Entries shown:
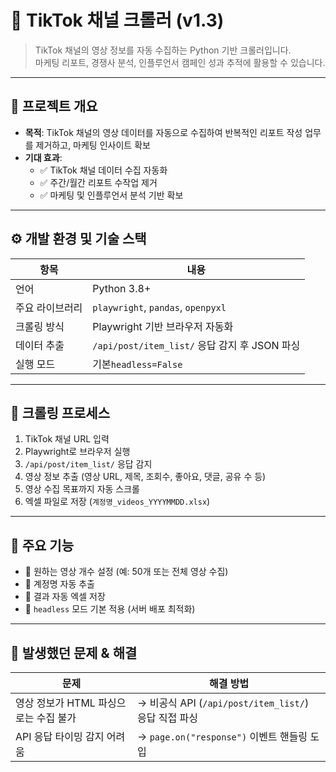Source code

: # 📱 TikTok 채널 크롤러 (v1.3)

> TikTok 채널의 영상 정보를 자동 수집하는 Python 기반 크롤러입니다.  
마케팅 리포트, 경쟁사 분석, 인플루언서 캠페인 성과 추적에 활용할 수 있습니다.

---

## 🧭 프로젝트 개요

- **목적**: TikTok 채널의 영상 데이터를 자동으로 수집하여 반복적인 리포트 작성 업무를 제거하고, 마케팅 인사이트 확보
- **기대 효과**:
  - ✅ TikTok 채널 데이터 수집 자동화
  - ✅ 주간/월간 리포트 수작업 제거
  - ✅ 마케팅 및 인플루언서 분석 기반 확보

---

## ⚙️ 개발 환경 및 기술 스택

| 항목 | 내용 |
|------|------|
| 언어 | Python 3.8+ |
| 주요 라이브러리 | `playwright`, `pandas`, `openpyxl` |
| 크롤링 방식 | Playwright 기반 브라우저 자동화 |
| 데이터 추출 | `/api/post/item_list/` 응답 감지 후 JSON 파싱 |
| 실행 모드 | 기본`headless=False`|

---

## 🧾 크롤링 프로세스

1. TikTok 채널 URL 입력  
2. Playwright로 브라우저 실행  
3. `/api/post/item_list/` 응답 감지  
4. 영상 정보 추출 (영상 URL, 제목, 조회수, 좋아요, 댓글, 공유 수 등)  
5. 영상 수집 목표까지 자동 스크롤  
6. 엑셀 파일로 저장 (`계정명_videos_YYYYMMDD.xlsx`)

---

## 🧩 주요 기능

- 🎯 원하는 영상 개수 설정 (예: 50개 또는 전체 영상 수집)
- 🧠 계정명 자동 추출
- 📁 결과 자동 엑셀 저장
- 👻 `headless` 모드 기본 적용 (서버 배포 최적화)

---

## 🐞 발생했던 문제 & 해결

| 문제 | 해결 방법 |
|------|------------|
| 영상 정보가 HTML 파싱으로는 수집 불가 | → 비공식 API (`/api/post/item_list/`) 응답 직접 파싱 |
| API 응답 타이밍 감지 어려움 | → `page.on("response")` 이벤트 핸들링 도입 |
...
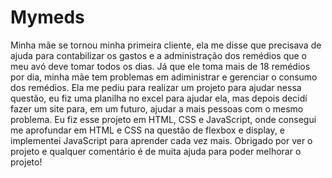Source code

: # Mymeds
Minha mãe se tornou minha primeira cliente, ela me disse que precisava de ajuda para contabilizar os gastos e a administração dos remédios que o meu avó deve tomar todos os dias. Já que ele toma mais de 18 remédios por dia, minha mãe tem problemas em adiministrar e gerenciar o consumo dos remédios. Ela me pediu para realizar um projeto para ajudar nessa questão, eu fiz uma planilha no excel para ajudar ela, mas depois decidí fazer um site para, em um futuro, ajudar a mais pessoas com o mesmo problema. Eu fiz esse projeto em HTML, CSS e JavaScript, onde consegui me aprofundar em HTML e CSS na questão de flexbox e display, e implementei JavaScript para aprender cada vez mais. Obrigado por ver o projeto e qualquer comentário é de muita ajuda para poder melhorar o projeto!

Problem description: On how many lines of the data does the word "Python" appear? Only the number is wanted.

Exercise result: 2